Please transcribe the entries below exactly and leave out every picture.

Data items:
☆ ☆ ☆ ☆

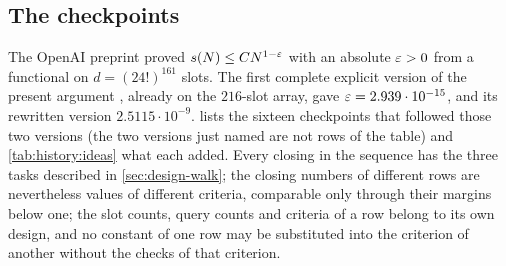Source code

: \subsection{The checkpoints}\label{subsec:history:checkpoints}

The OpenAI preprint \cite{OpenAI} proved $s(N)\le CN^{1-\eps}$ with an
absolute $\eps>0$ from a functional on $d=(24!)^{161}$ slots. The first
complete explicit version of the present argument \cite{PartI}, already on
the $216$-slot array, gave $\eps=2.939\cdot10^{-15}$, and its rewritten
version $2.5115\cdot10^{-9}$. 
lists the sixteen checkpoints that followed those two versions
(the two versions just named are not rows of the table) and
\cref{tab:history:ideas} what each added. Every
closing in the sequence has the three tasks described in
\cref{sec:design-walk}; the closing numbers of different rows are nevertheless
values of different criteria, comparable only through their margins below
one; the slot counts, query
counts and criteria of a row belong to its own design, and no constant of one
row may be substituted into the criterion of another without the checks of
that criterion.

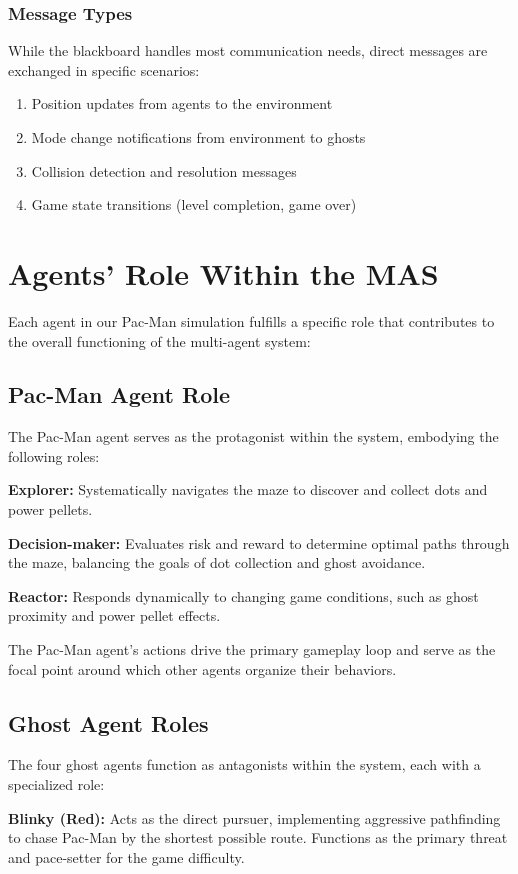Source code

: \documentclass[a4paper, 11pt]{article}
\begin{document}
\subsubsection{Message Types}
While the blackboard handles most communication needs, direct messages are exchanged in specific scenarios:
\begin{enumerate}
    \item Position updates from agents to the environment
    \item Mode change notifications from environment to ghosts
    \item Collision detection and resolution messages
    \item Game state transitions (level completion, game over)
\end{enumerate}

\section{Agents' Role Within the MAS}

Each agent in our Pac-Man simulation fulfills a specific role that contributes to the overall functioning of the multi-agent system:

\subsection{Pac-Man Agent Role}
The Pac-Man agent serves as the protagonist within the system, embodying the following roles:

\textbf{Explorer:} Systematically navigates the maze to discover and collect dots and power pellets.

\textbf{Decision-maker:} Evaluates risk and reward to determine optimal paths through the maze, balancing the goals of dot collection and ghost avoidance.

\textbf{Reactor:} Responds dynamically to changing game conditions, such as ghost proximity and power pellet effects.

The Pac-Man agent's actions drive the primary gameplay loop and serve as the focal point around which other agents organize their behaviors.

\subsection{Ghost Agent Roles}
The four ghost agents function as antagonists within the system, each with a specialized role:

\textbf{Blinky (Red):} Acts as the direct pursuer, implementing aggressive pathfinding to chase Pac-Man by the shortest possible route. Functions as the primary threat and pace-setter for the game difficulty.
\end{document}
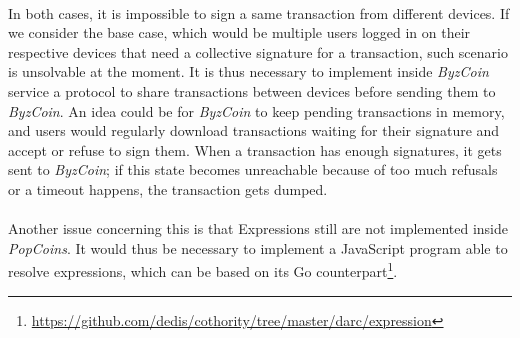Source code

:\paragraph{}

In both cases, it is impossible to sign a same transaction from different devices. If we consider the base case, which would be multiple users logged in on their respective devices that need a collective signature for a transaction, such scenario is unsolvable at the moment. It is thus necessary to implement inside \textit{ByzCoin} service a protocol to share transactions between devices before sending them to \textit{ByzCoin}. An idea could be for \textit{ByzCoin} to keep pending transactions in memory, and users would regularly download transactions waiting for their signature and accept or refuse to sign them. When a transaction has enough signatures, it gets sent to \textit{ByzCoin}; if this state becomes unreachable because of too much refusals or a timeout happens, the transaction gets dumped.

\paragraph{}

Another issue concerning this is that Expressions still are not implemented inside \textit{PopCoins}. It would thus be necessary to implement a JavaScript program able to resolve expressions, which can be based on its Go counterpart\footnote{\url{https://github.com/dedis/cothority/tree/master/darc/expression}}.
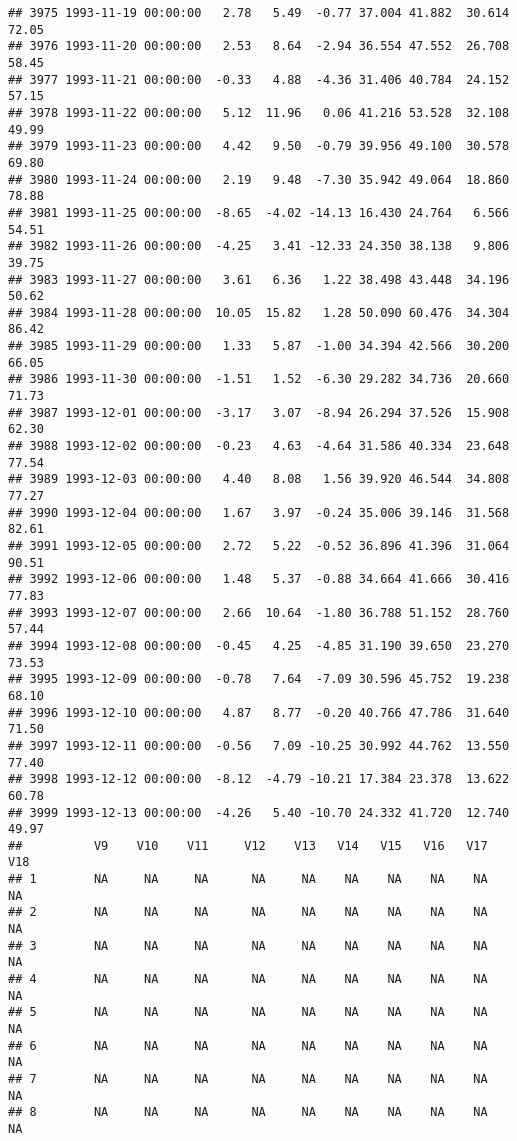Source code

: \documentclass{article}\usepackage{graphicx, color}
\makeatletter
\newenvironment{kframe}{%
 \def\at@end@of@kframe{}%
 \ifinner\ifhmode%
  \def\at@end@of@kframe{\end{minipage}}%
  \begin{minipage}{\columnwidth}%
 \fi\fi%
 \def\FrameCommand##1{\hskip\@totalleftmargin \hskip-\fboxsep
 \colorbox{shadecolor}{##1}\hskip-\fboxsep
     \hskip-\linewidth \hskip-\@totalleftmargin \hskip\columnwidth}%
 \MakeFramed {\advance\hsize-\width
   \@totalleftmargin\z@ \linewidth\hsize
   \@setminipage}}%
 {\par\unskip\endMakeFramed%
 \at@end@of@kframe}
\newenvironment{knitrout}{}{} %
\makeatother
\begin{document}
\begin{knitrout}
\begin{kframe}
\begin{verbatim}
## 3975 1993-11-19 00:00:00   2.78   5.49  -0.77 37.004 41.882  30.614  72.05
## 3976 1993-11-20 00:00:00   2.53   8.64  -2.94 36.554 47.552  26.708  58.45
## 3977 1993-11-21 00:00:00  -0.33   4.88  -4.36 31.406 40.784  24.152  57.15
## 3978 1993-11-22 00:00:00   5.12  11.96   0.06 41.216 53.528  32.108  49.99
## 3979 1993-11-23 00:00:00   4.42   9.50  -0.79 39.956 49.100  30.578  69.80
## 3980 1993-11-24 00:00:00   2.19   9.48  -7.30 35.942 49.064  18.860  78.88
## 3981 1993-11-25 00:00:00  -8.65  -4.02 -14.13 16.430 24.764   6.566  54.51
## 3982 1993-11-26 00:00:00  -4.25   3.41 -12.33 24.350 38.138   9.806  39.75
## 3983 1993-11-27 00:00:00   3.61   6.36   1.22 38.498 43.448  34.196  50.62
## 3984 1993-11-28 00:00:00  10.05  15.82   1.28 50.090 60.476  34.304  86.42
## 3985 1993-11-29 00:00:00   1.33   5.87  -1.00 34.394 42.566  30.200  66.05
## 3986 1993-11-30 00:00:00  -1.51   1.52  -6.30 29.282 34.736  20.660  71.73
## 3987 1993-12-01 00:00:00  -3.17   3.07  -8.94 26.294 37.526  15.908  62.30
## 3988 1993-12-02 00:00:00  -0.23   4.63  -4.64 31.586 40.334  23.648  77.54
## 3989 1993-12-03 00:00:00   4.40   8.08   1.56 39.920 46.544  34.808  77.27
## 3990 1993-12-04 00:00:00   1.67   3.97  -0.24 35.006 39.146  31.568  82.61
## 3991 1993-12-05 00:00:00   2.72   5.22  -0.52 36.896 41.396  31.064  90.51
## 3992 1993-12-06 00:00:00   1.48   5.37  -0.88 34.664 41.666  30.416  77.83
## 3993 1993-12-07 00:00:00   2.66  10.64  -1.80 36.788 51.152  28.760  57.44
## 3994 1993-12-08 00:00:00  -0.45   4.25  -4.85 31.190 39.650  23.270  73.53
## 3995 1993-12-09 00:00:00  -0.78   7.64  -7.09 30.596 45.752  19.238  68.10
## 3996 1993-12-10 00:00:00   4.87   8.77  -0.20 40.766 47.786  31.640  71.50
## 3997 1993-12-11 00:00:00  -0.56   7.09 -10.25 30.992 44.762  13.550  77.40
## 3998 1993-12-12 00:00:00  -8.12  -4.79 -10.21 17.384 23.378  13.622  60.78
## 3999 1993-12-13 00:00:00  -4.26   5.40 -10.70 24.332 41.720  12.740  49.97
##          V9    V10    V11     V12    V13   V14   V15   V16   V17    V18
## 1        NA     NA     NA      NA     NA    NA    NA    NA    NA     NA
## 2        NA     NA     NA      NA     NA    NA    NA    NA    NA     NA
## 3        NA     NA     NA      NA     NA    NA    NA    NA    NA     NA
## 4        NA     NA     NA      NA     NA    NA    NA    NA    NA     NA
## 5        NA     NA     NA      NA     NA    NA    NA    NA    NA     NA
## 6        NA     NA     NA      NA     NA    NA    NA    NA    NA     NA
## 7        NA     NA     NA      NA     NA    NA    NA    NA    NA     NA
## 8        NA     NA     NA      NA     NA    NA    NA    NA    NA     NA

\end{verbatim}
\end{kframe}
\end{knitrout}
\end{document}
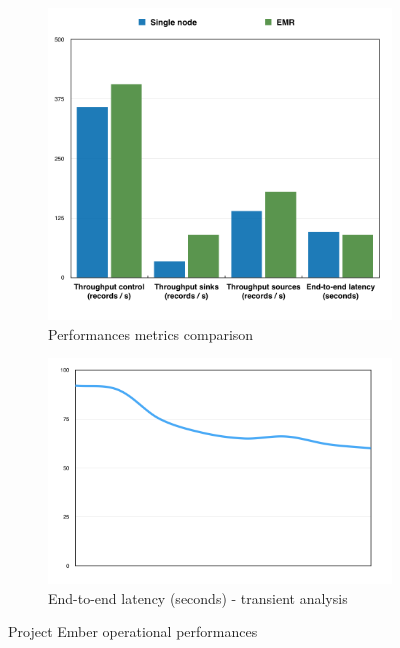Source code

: \begin{figure}
\begin{subfigure}{.5\textwidth}
	\centering
	\includegraphics[scale=0.50]{img/ember_chart}
	\caption{Performances metrics comparison}
	\label{fig:ember_chart}
\end{subfigure}

\begin{subfigure}{.5\textwidth}
	\centering
	\includegraphics[scale=0.50]{img/ember_chart_latency}
	\caption{End-to-end latency (seconds) - transient analysis}
	\label{fig:ember_chart_latency}
\end{subfigure}
\caption{Project Ember operational performances}
\label{fig:ember_metrics}
\end{figure}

☆ ☆ ☆ ☆

* **Response to the exercise**:
Source code

: \subsection{The checkpoints}\label{subsec:history:checkpoints}

The OpenAI preprint \cite{OpenAI} proved $s(N)\le CN^{1-\eps}$ with an
absolute $\eps>0$ from a functional on $d=(24!)^{161}$ slots. The first
complete explicit version of the present argument \cite{PartI}, already on
the $216$-slot array, gave $\eps=2.939\cdot10^{-15}$, and its rewritten
version $2.5115\cdot10^{-9}$. 
lists the sixteen checkpoints that followed those two versions
(the two versions just named are not rows of the table) and
\cref{tab:history:ideas} what each added. Every
closing in the sequence has the three tasks described in
\cref{sec:design-walk}; the closing numbers of different rows are nevertheless
values of different criteria, comparable only through their margins below
one; the slot counts, query
counts and criteria of a row belong to its own design, and no constant of one
row may be substituted into the criterion of another without the checks of
that criterion.

Source code

: \documentclass[a4paper, 11pt]{article}
\begin{document}
\subsubsection{Message Types}
While the blackboard handles most communication needs, direct messages are exchanged in specific scenarios:
\begin{enumerate}
    \item Position updates from agents to the environment
    \item Mode change notifications from environment to ghosts
    \item Collision detection and resolution messages
    \item Game state transitions (level completion, game over)
\end{enumerate}

\section{Agents' Role Within the MAS}

Each agent in our Pac-Man simulation fulfills a specific role that contributes to the overall functioning of the multi-agent system:

\subsection{Pac-Man Agent Role}
The Pac-Man agent serves as the protagonist within the system, embodying the following roles:

\textbf{Explorer:} Systematically navigates the maze to discover and collect dots and power pellets.

\textbf{Decision-maker:} Evaluates risk and reward to determine optimal paths through the maze, balancing the goals of dot collection and ghost avoidance.

\textbf{Reactor:} Responds dynamically to changing game conditions, such as ghost proximity and power pellet effects.

The Pac-Man agent's actions drive the primary gameplay loop and serve as the focal point around which other agents organize their behaviors.

\subsection{Ghost Agent Roles}
The four ghost agents function as antagonists within the system, each with a specialized role:

\textbf{Blinky (Red):} Acts as the direct pursuer, implementing aggressive pathfinding to chase Pac-Man by the shortest possible route. Functions as the primary threat and pace-setter for the game difficulty.
\end{document}
Source code

:\paragraph{}

In both cases, it is impossible to sign a same transaction from different devices. If we consider the base case, which would be multiple users logged in on their respective devices that need a collective signature for a transaction, such scenario is unsolvable at the moment. It is thus necessary to implement inside \textit{ByzCoin} service a protocol to share transactions between devices before sending them to \textit{ByzCoin}. An idea could be for \textit{ByzCoin} to keep pending transactions in memory, and users would regularly download transactions waiting for their signature and accept or refuse to sign them. When a transaction has enough signatures, it gets sent to \textit{ByzCoin}; if this state becomes unreachable because of too much refusals or a timeout happens, the transaction gets dumped.

\paragraph{}

Another issue concerning this is that Expressions still are not implemented inside \textit{PopCoins}. It would thus be necessary to implement a JavaScript program able to resolve expressions, which can be based on its Go counterpart\footnote{\url{https://github.com/dedis/cothority/tree/master/darc/expression}}.
Source code

: \documentclass{article}\usepackage{graphicx, color}
\makeatletter
\newenvironment{kframe}{%
 \def\at@end@of@kframe{}%
 \ifinner\ifhmode%
  \def\at@end@of@kframe{\end{minipage}}%
  \begin{minipage}{\columnwidth}%
 \fi\fi%
 \def\FrameCommand##1{\hskip\@totalleftmargin \hskip-\fboxsep
 \colorbox{shadecolor}{##1}\hskip-\fboxsep
     \hskip-\linewidth \hskip-\@totalleftmargin \hskip\columnwidth}%
 \MakeFramed {\advance\hsize-\width
   \@totalleftmargin\z@ \linewidth\hsize
   \@setminipage}}%
 {\par\unskip\endMakeFramed%
 \at@end@of@kframe}
\newenvironment{knitrout}{}{} %
\makeatother
\begin{document}
\begin{knitrout}
\begin{kframe}
\begin{verbatim}
## 3975 1993-11-19 00:00:00   2.78   5.49  -0.77 37.004 41.882  30.614  72.05
## 3976 1993-11-20 00:00:00   2.53   8.64  -2.94 36.554 47.552  26.708  58.45
## 3977 1993-11-21 00:00:00  -0.33   4.88  -4.36 31.406 40.784  24.152  57.15
## 3978 1993-11-22 00:00:00   5.12  11.96   0.06 41.216 53.528  32.108  49.99
## 3979 1993-11-23 00:00:00   4.42   9.50  -0.79 39.956 49.100  30.578  69.80
## 3980 1993-11-24 00:00:00   2.19   9.48  -7.30 35.942 49.064  18.860  78.88
## 3981 1993-11-25 00:00:00  -8.65  -4.02 -14.13 16.430 24.764   6.566  54.51
## 3982 1993-11-26 00:00:00  -4.25   3.41 -12.33 24.350 38.138   9.806  39.75
## 3983 1993-11-27 00:00:00   3.61   6.36   1.22 38.498 43.448  34.196  50.62
## 3984 1993-11-28 00:00:00  10.05  15.82   1.28 50.090 60.476  34.304  86.42
## 3985 1993-11-29 00:00:00   1.33   5.87  -1.00 34.394 42.566  30.200  66.05
## 3986 1993-11-30 00:00:00  -1.51   1.52  -6.30 29.282 34.736  20.660  71.73
## 3987 1993-12-01 00:00:00  -3.17   3.07  -8.94 26.294 37.526  15.908  62.30
## 3988 1993-12-02 00:00:00  -0.23   4.63  -4.64 31.586 40.334  23.648  77.54
## 3989 1993-12-03 00:00:00   4.40   8.08   1.56 39.920 46.544  34.808  77.27
## 3990 1993-12-04 00:00:00   1.67   3.97  -0.24 35.006 39.146  31.568  82.61
## 3991 1993-12-05 00:00:00   2.72   5.22  -0.52 36.896 41.396  31.064  90.51
## 3992 1993-12-06 00:00:00   1.48   5.37  -0.88 34.664 41.666  30.416  77.83
## 3993 1993-12-07 00:00:00   2.66  10.64  -1.80 36.788 51.152  28.760  57.44
## 3994 1993-12-08 00:00:00  -0.45   4.25  -4.85 31.190 39.650  23.270  73.53
## 3995 1993-12-09 00:00:00  -0.78   7.64  -7.09 30.596 45.752  19.238  68.10
## 3996 1993-12-10 00:00:00   4.87   8.77  -0.20 40.766 47.786  31.640  71.50
## 3997 1993-12-11 00:00:00  -0.56   7.09 -10.25 30.992 44.762  13.550  77.40
## 3998 1993-12-12 00:00:00  -8.12  -4.79 -10.21 17.384 23.378  13.622  60.78
## 3999 1993-12-13 00:00:00  -4.26   5.40 -10.70 24.332 41.720  12.740  49.97
##          V9    V10    V11     V12    V13   V14   V15   V16   V17    V18
## 1        NA     NA     NA      NA     NA    NA    NA    NA    NA     NA
## 2        NA     NA     NA      NA     NA    NA    NA    NA    NA     NA
## 3        NA     NA     NA      NA     NA    NA    NA    NA    NA     NA
## 4        NA     NA     NA      NA     NA    NA    NA    NA    NA     NA
## 5        NA     NA     NA      NA     NA    NA    NA    NA    NA     NA
## 6        NA     NA     NA      NA     NA    NA    NA    NA    NA     NA
## 7        NA     NA     NA      NA     NA    NA    NA    NA    NA     NA
## 8        NA     NA     NA      NA     NA    NA    NA    NA    NA     NA

\end{verbatim}
\end{kframe}
\end{knitrout}
\end{document}
Source code

: \begin{figure}
\begin{subfigure}{.5\textwidth}
	\centering
	\includegraphics[scale=0.50]{img/ember_chart}
	\caption{Performances metrics comparison}
	\label{fig:ember_chart}
\end{subfigure}

\begin{subfigure}{.5\textwidth}
	\centering
	\includegraphics[scale=0.50]{img/ember_chart_latency}
	\caption{End-to-end latency (seconds) - transient analysis}
	\label{fig:ember_chart_latency}
\end{subfigure}
\caption{Project Ember operational performances}
\label{fig:ember_metrics}
\end{figure}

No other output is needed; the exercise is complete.